▶ _Task details_: Please retype every record below exactly, leaving the pictures out.

▶ _Given records_:
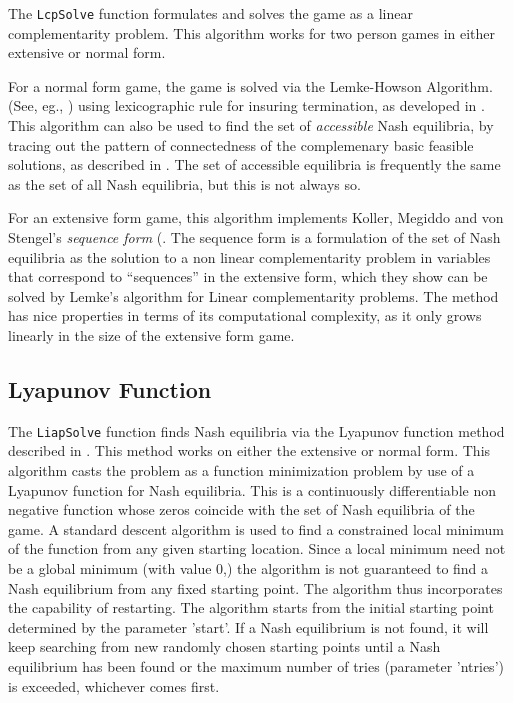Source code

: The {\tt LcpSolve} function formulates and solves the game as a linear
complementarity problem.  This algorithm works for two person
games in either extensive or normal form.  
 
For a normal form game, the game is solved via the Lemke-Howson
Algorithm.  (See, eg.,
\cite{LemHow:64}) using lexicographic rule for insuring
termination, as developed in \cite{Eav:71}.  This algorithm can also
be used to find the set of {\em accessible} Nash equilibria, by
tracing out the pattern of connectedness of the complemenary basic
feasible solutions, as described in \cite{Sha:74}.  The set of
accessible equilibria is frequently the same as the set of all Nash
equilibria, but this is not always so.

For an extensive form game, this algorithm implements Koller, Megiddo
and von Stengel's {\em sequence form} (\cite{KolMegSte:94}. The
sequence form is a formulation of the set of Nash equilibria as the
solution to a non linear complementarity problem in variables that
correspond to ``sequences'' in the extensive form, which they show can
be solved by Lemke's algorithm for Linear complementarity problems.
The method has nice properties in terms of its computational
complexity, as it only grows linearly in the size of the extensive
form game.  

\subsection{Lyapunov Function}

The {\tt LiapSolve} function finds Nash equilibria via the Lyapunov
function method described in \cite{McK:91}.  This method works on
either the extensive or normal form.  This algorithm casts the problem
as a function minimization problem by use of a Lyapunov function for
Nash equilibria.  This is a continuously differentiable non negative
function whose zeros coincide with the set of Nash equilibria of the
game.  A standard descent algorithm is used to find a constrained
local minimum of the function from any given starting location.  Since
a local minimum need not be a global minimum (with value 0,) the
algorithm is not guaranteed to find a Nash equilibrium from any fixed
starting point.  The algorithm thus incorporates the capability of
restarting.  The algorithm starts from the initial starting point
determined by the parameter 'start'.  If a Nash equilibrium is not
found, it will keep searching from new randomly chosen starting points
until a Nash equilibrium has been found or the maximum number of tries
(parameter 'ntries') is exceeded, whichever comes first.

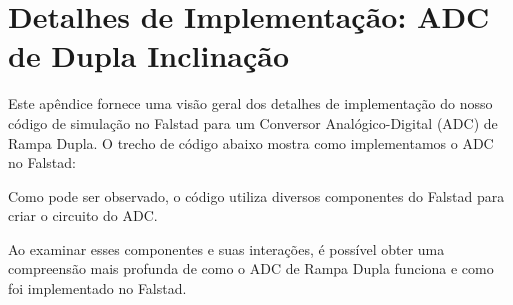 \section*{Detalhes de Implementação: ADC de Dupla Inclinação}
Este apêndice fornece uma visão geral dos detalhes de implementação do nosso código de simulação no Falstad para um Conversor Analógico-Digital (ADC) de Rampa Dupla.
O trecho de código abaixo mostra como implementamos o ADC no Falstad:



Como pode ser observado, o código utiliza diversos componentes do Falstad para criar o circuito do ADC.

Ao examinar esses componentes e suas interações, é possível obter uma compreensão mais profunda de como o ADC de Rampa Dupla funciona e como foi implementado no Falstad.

▶ _Output of the task_:
Source code

: The {\tt LcpSolve} function formulates and solves the game as a linear
complementarity problem.  This algorithm works for two person
games in either extensive or normal form.  
 
For a normal form game, the game is solved via the Lemke-Howson
Algorithm.  (See, eg.,
\cite{LemHow:64}) using lexicographic rule for insuring
termination, as developed in \cite{Eav:71}.  This algorithm can also
be used to find the set of {\em accessible} Nash equilibria, by
tracing out the pattern of connectedness of the complemenary basic
feasible solutions, as described in \cite{Sha:74}.  The set of
accessible equilibria is frequently the same as the set of all Nash
equilibria, but this is not always so.

For an extensive form game, this algorithm implements Koller, Megiddo
and von Stengel's {\em sequence form} (\cite{KolMegSte:94}. The
sequence form is a formulation of the set of Nash equilibria as the
solution to a non linear complementarity problem in variables that
correspond to ``sequences'' in the extensive form, which they show can
be solved by Lemke's algorithm for Linear complementarity problems.
The method has nice properties in terms of its computational
complexity, as it only grows linearly in the size of the extensive
form game.  

\subsection{Lyapunov Function}

The {\tt LiapSolve} function finds Nash equilibria via the Lyapunov
function method described in \cite{McK:91}.  This method works on
either the extensive or normal form.  This algorithm casts the problem
as a function minimization problem by use of a Lyapunov function for
Nash equilibria.  This is a continuously differentiable non negative
function whose zeros coincide with the set of Nash equilibria of the
game.  A standard descent algorithm is used to find a constrained
local minimum of the function from any given starting location.  Since
a local minimum need not be a global minimum (with value 0,) the
algorithm is not guaranteed to find a Nash equilibrium from any fixed
starting point.  The algorithm thus incorporates the capability of
restarting.  The algorithm starts from the initial starting point
determined by the parameter 'start'.  If a Nash equilibrium is not
found, it will keep searching from new randomly chosen starting points
until a Nash equilibrium has been found or the maximum number of tries
(parameter 'ntries') is exceeded, whichever comes first.

 \section*{Detalhes de Implementação: ADC de Dupla Inclinação}
Este apêndice fornece uma visão geral dos detalhes de implementação do nosso código de simulação no Falstad para um Conversor Analógico-Digital (ADC) de Rampa Dupla.
O trecho de código abaixo mostra como implementamos o ADC no Falstad:



Como pode ser observado, o código utiliza diversos componentes do Falstad para criar o circuito do ADC.

Ao examinar esses componentes e suas interações, é possível obter uma compreensão mais profunda de como o ADC de Rampa Dupla funciona e como foi implementado no Falstad.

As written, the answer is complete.